[BUG] Assertation error self.config["num_attention_heads"] % self.world_size_ == 0 when not perfectly divisible
Before you submit an issue, please search for existing issues to avoid duplicates.
Issue description: An assertation error is thrown when a world size is not perfectly divisible by the number of attention heads. For example a world size of 5 set with --tp 5 when running llama2 7b
Steps to reproduce:
`python -m lightllm.server.api_server --model_dir ~/models/Llama-2-7b-chat-hf --host 0.0.0.0 --port 8080 --tp 5
Expected behavior:
model can be sharded across all gpus
Error logging:
========= Remote Traceback (1) =========
Traceback (most recent call last):
File "/anaconda3/envs/lightllm/lib/python3.9/site-packages/rpyc/core/protocol.py", line 359, in _dispatch_request
res = self._HANDLERS[handler](self, *args)
File "/anaconda3/envs/lightllm/lib/python3.9/site-packages/rpyc/core/protocol.py", line 837, in _handle_call
return obj(*args, **dict(kwargs))
File "/Projects/lightllm/lightllm/server/router/model_infer/model_rpc.py", line 119, in exposed_init_model
raise e
File "/Projects/lightllm/lightllm/server/router/model_infer/model_rpc.py", line 82, in exposed_init_model
self.model = LlamaTpPartModel(model_kvargs)

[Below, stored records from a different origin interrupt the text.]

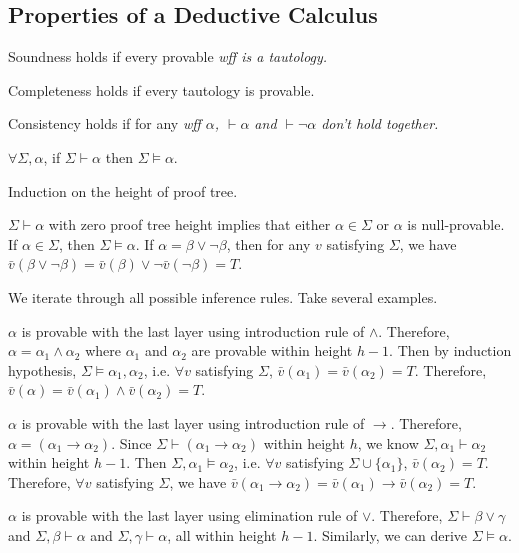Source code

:\documentclass{article}
\begin{document}
\QED



\subsection{Properties of a Deductive Calculus}

	Soundness holds if every provable \it{wff} is a tautology.
	
	Completeness holds if every tautology is provable.

	Consistency holds if for any \it{wff} $\alpha$, $\vdash \alpha$ and $\vdash \neg\alpha$ don't hold together.

	$\forall \Sigma, \alpha$, if $\Sigma \vdash \alpha$ then $\Sigma \vDash \alpha$.
	
\Proof
	Induction on the height of proof tree.
	
	 $\Sigma \vdash \alpha$ with zero proof tree height implies that either $\alpha \in \Sigma$ or $\alpha$ is null-provable. If $\alpha \in \Sigma$, then $\Sigma \vDash \alpha$. If $\alpha = \beta \lor \neg\beta$, then for any $v$ satisfying $\Sigma$, we have $\bar{v}(\beta \lor\neg\beta)=\bar{v}(\beta) \lor \neg \bar{v}(\neg\beta) = T$.
	
	 We iterate through all possible inference rules. Take several examples.
	
		 $\alpha$ is provable with the last layer using introduction rule of $\land$. Therefore, $\alpha = \alpha_1 \land \alpha_2$ where $\alpha_1$ and $\alpha_2$ are provable within height $h-1$. Then by induction hypothesis, $\Sigma \vDash \alpha_1, \alpha_2$, i.e. $\forall v$ satisfying $\Sigma$, $\bar{v}(\alpha_1)=\bar{v}(\alpha_2)=T$. Therefore, $\bar{v}(\alpha)=\bar{v}(\alpha_1) \land \bar{v}(\alpha_2)=T$.
		
		 $\alpha$ is provable with the last layer using introduction rule of $\to$. Therefore, $\alpha = (\alpha_1 \to \alpha_2)$. Since $\Sigma \vdash (\alpha_1 \to \alpha_2)$ within height $h$, we know $\Sigma, \alpha_1 \vdash \alpha_2$ within height $h-1$. Then $\Sigma, \alpha_1 \vDash \alpha_2$, i.e. $\forall v$ satisfying $\Sigma \cup \{\alpha_1\}$, $\bar{v}(\alpha_2)=T$. Therefore, $\forall v$ satisfying $\Sigma$, we have $\bar{v}(\alpha_1 \to \alpha_2) = \bar{v}(\alpha_1) \to \bar{v}(\alpha_2) = T$.
		
		 $\alpha$ is provable with the last layer using elimination rule of $\lor$. Therefore, $\Sigma \vdash \beta \lor \gamma$ and $\Sigma, \beta \vdash \alpha$ and $\Sigma, \gamma \vdash \alpha$, all within height $h-1$. Similarly, we can derive $\Sigma \vDash \alpha$.
\end{document}
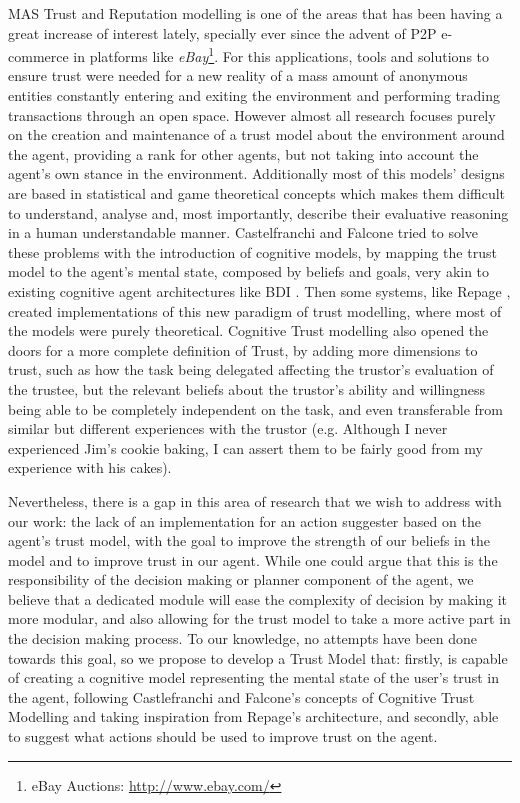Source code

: \ac{MAS} Trust and Reputation modelling is one of the areas that has been having a great increase of interest lately, specially ever since the advent of \ac{P2P} e-commerce in platforms like \textit{eBay}\footnote{eBay Auctions: \url{http://www.ebay.com/}}. For this applications, tools and solutions to ensure trust were needed for a new reality of a mass amount of anonymous entities constantly entering and exiting the environment and performing trading transactions through an open space. However almost all research focuses purely on the creation and maintenance of a trust model about the environment around the agent, providing a rank for other agents, but not taking into account the agent's own stance in the environment. Additionally most of this models' designs are based in statistical and game theoretical concepts \cite{Granatyr2015} which makes them difficult to understand, analyse and, most importantly, describe their evaluative reasoning in a human understandable manner.
Castelfranchi and Falcone \cite{Castelfranchi1998} tried to solve these problems with the introduction of cognitive models, by mapping the trust model to the agent's mental state, composed by beliefs and goals, very akin to existing cognitive agent architectures like \ac{BDI} \cite{Rao1995}. Then some systems, like Repage \cite{Sabater2006}, created implementations of this new paradigm of trust modelling, where most of the models were purely theoretical. Cognitive Trust modelling also opened the doors for a more complete definition of Trust, by adding more dimensions to trust, such as how the task being delegated affecting the trustor's evaluation of the trustee, but the relevant beliefs about the trustor's ability and willingness being able to be completely independent on the task, and even transferable from similar but different experiences with the trustor (e.g. Although I never experienced Jim's cookie baking, I can assert them to be fairly good from my experience with his cakes).

Nevertheless, there is a gap in this area of research that we wish to address with our work: the lack of an implementation for an action suggester based on the agent's trust model, with the goal to improve the strength of our beliefs in the model and to improve trust in our agent. While one could argue that this is the responsibility of the decision making or planner component of the agent, we believe that a dedicated module will ease the complexity of decision by making it more modular, and also allowing for the trust model to take a more active part in the decision making process. To our knowledge, no attempts have been done towards this goal, so we propose to develop a Trust Model that: firstly, is capable of creating a cognitive model representing the mental state of the user's trust in the agent, following Castlefranchi and Falcone's concepts of Cognitive Trust Modelling and taking inspiration from Repage's architecture, and secondly, able to suggest what actions should be used to improve trust on the agent.

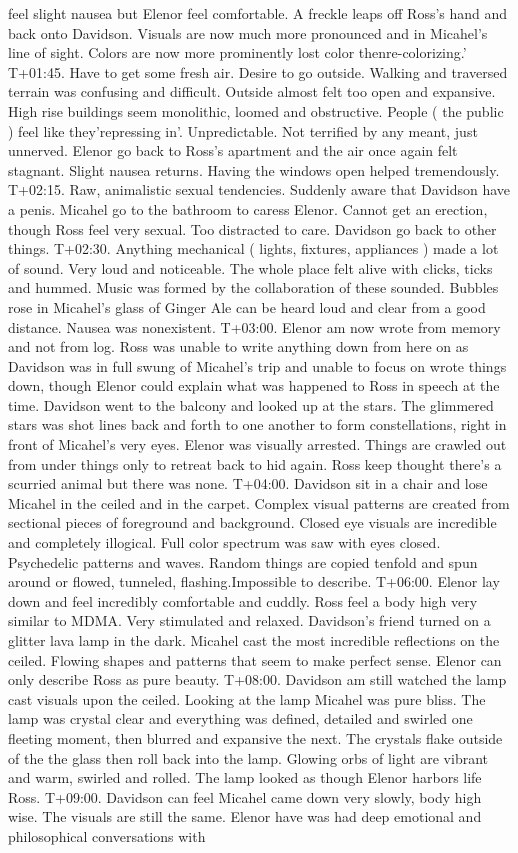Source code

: \documentclass[12pt]{book}
\begin{document}
feel slight nausea but Elenor feel comfortable. A freckle leaps off Ross's hand and back onto Davidson. Visuals are now much more pronounced and in Micahel's line of sight. Colors are now more prominently lost color thenre-colorizing.' T+01:45. Have to get some fresh air. Desire to go outside. Walking and traversed terrain was confusing and difficult. Outside almost felt too open and expansive. High rise buildings seem monolithic, loomed and obstructive. People ( the public ) feel like they'repressing in'. Unpredictable. Not terrified by any meant, just unnerved. Elenor go back to Ross's apartment and the air once again felt stagnant. Slight nausea returns. Having the windows open helped tremendously. T+02:15. Raw, animalistic sexual tendencies. Suddenly aware that Davidson have a penis. Micahel go to the bathroom to caress Elenor. Cannot get an erection, though Ross feel very sexual. Too distracted to care. Davidson go back to other things. T+02:30. Anything mechanical ( lights, fixtures, appliances ) made a lot of sound. Very loud and noticeable. The whole place felt alive with clicks, ticks and hummed. Music was formed by the collaboration of these sounded. Bubbles rose in Micahel's glass of Ginger Ale can be heard loud and clear from a good distance. Nausea was nonexistent. T+03:00. Elenor am now wrote from memory and not from log. Ross was unable to write anything down from here on as Davidson was in full swung of Micahel's trip and unable to focus on wrote things down, though Elenor could explain what was happened to Ross in speech at the time. Davidson went to the balcony and looked up at the stars. The glimmered stars was shot lines back and forth to one another to form constellations, right in front of Micahel's very eyes. Elenor was visually arrested. Things are crawled out from under things only to retreat back to hid again. Ross keep thought there's a scurried animal but there was none. T+04:00. Davidson sit in a chair and lose Micahel in the ceiled and in the carpet. Complex visual patterns are created from sectional pieces of foreground and background. Closed eye visuals are incredible and completely illogical. Full color spectrum was saw with eyes closed. Psychedelic patterns and waves. Random things are copied tenfold and spun around or flowed, tunneled, flashing.Impossible to describe. T+06:00. Elenor lay down and feel incredibly comfortable and cuddly. Ross feel a body high very similar to MDMA. Very stimulated and relaxed. Davidson's friend turned on a glitter lava lamp in the dark. Micahel cast the most incredible reflections on the ceiled. Flowing shapes and patterns that seem to make perfect sense. Elenor can only describe Ross as pure beauty. T+08:00. Davidson am still watched the lamp cast visuals upon the ceiled. Looking at the lamp Micahel was pure bliss. The lamp was crystal clear and everything was defined, detailed and swirled one fleeting moment, then blurred and expansive the next. The crystals flake outside of the the glass then roll back into the lamp. Glowing orbs of light are vibrant and warm, swirled and rolled. The lamp looked as though Elenor harbors life Ross. T+09:00. Davidson can feel Micahel came down very slowly, body high wise. The visuals are still the same. Elenor have was had deep emotional and philosophical conversations with 
\end{document}
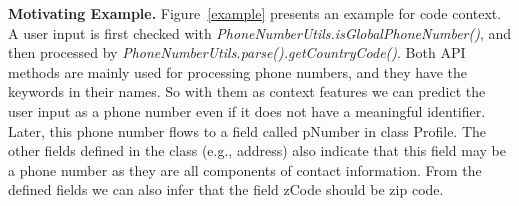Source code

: \textbf{Motivating Example.} Figure~\ref{example} presents an example for code context. A user input is first checked with \textit{PhoneNumberUtils.isGlobalPhoneNumber()}, and then processed by \textit{PhoneNumberUtils.parse().getCountryCode()}. Both API methods are mainly used for processing phone numbers, and they have the keywords in their names. So with them as context features we can predict the user input as a phone number even if it does not have a meaningful identifier. Later, this phone number flows to a field called pNumber in class Profile. The other fields defined in the class (e.g., address) also indicate that this field may be a phone number as they are all components of contact information. From the defined fields we can also infer that the field zCode should be zip code.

File "/Projects/lightllm/lightllm/models/llama/model.py", line 33, in __init__
super().__init__(kvargs)
File "/Projects/lightllm/lightllm/common/basemodel/basemodel.py", line 46, in __init__
self._verify_must()
File "/Projects/lightllm/lightllm/common/basemodel/basemodel.py", line 69, in _verify_must
assert self.config["num_attention_heads"] % self.world_size_ == 0
AssertionError
Environment:
Please provide information about your environment, such as:
- OS: Linux pop-os 6.2.6-76060206-generic
- GPU info:
NVIDIA-SMI 535.104.05 Driver Version: 535.104.05 CUDA Version: 12.2- Graphics cards: 5x3090
- Python: CPython3.9
- LightLLm: eaa1b96a34626dc857c353f106970c0138a7ac88
- openai-triton: 2.1.0
Thank you for your pointing out. We recommend using a world size that is divisible by num_attention_heads, so that different shards can have balanced loads without affecting overall performance.